Magie et récits mythiques, le désespoir amoureux

Dans l’Énéide Virgile (1er s. av. J.C.), c’est Didon que l’on trouve au livre IV s’adonnant à la magie. Après avoir tenté de charmer Énée pour qu’il reste à ses côtés, voyant que malgré ses efforts celui-ci l’abandonne pour poursuivre sa quête et rejoindre l’Italie, elle lance une malédiction à l’encontre d’Énée et ses descendants, et se donne la mort renforçant ainsi la malédiction.
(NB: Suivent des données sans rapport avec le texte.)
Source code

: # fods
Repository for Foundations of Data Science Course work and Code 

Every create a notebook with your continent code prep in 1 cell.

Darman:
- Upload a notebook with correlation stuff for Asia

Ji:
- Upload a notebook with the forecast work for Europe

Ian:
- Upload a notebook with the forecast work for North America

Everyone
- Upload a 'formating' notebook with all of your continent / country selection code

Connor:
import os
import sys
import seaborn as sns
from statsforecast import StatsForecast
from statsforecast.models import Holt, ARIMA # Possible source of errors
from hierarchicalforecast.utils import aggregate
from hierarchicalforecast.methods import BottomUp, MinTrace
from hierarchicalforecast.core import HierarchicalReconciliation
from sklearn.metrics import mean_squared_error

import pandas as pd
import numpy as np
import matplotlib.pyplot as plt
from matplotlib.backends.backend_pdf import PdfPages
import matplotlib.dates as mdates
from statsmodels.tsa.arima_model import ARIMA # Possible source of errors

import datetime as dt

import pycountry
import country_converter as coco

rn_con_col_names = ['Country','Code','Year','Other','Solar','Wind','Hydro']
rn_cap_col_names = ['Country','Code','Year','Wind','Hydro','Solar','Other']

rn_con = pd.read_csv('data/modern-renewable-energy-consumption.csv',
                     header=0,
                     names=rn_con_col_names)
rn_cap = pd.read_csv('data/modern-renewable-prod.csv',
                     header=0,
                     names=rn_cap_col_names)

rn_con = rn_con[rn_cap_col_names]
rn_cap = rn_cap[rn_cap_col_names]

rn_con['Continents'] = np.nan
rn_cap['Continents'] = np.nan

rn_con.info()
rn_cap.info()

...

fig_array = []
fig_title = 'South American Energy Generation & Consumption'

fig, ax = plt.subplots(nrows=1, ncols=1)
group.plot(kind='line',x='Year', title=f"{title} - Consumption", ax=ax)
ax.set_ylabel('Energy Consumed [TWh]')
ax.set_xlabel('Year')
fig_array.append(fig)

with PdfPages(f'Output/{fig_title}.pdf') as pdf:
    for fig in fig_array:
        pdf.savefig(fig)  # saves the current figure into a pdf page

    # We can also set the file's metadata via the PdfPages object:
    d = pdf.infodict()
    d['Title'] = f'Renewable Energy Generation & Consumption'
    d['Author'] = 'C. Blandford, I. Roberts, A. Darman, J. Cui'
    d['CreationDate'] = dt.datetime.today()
Pour ce faire, elle fait appel à une prêtresse spécialisée.

Mort de Didon

On m’a indiqué une prêtresse de là-bas, femme de race massyle, qui gardait le temple des Hespérides, donnait ses repas au dragon et surveillait les rameaux sacrés dans leur arbre, en répandant le miel liquide et le pavot somnifère. Elle prétend pouvoir par ses charmes apaiser les cœurs, arrêter l’eau des fleuves et rebrousser le cours des constellations (…)
Des autels sont dressés à l’entour ; et, les cheveux épars, la prêtresse appelle d’une voix tonnante les trois cents dieux, et l’Érèbe, et le Chaos, et la triple Hécate, la vierge aux trois visages, Diane. Elle avait répandu aussi des ondes qui simulent la source de l’Averne. On cherche des herbes duvetées, ayant pour lait un poison noir, que des faux d’airain ont moissonné au clair de lune ; (…) Didon elle-même (…) s’il est quelque divinité qui ait cure de ceux qui aiment sans qu’on les paye de retour, elle implore sa justice et sa vengeance.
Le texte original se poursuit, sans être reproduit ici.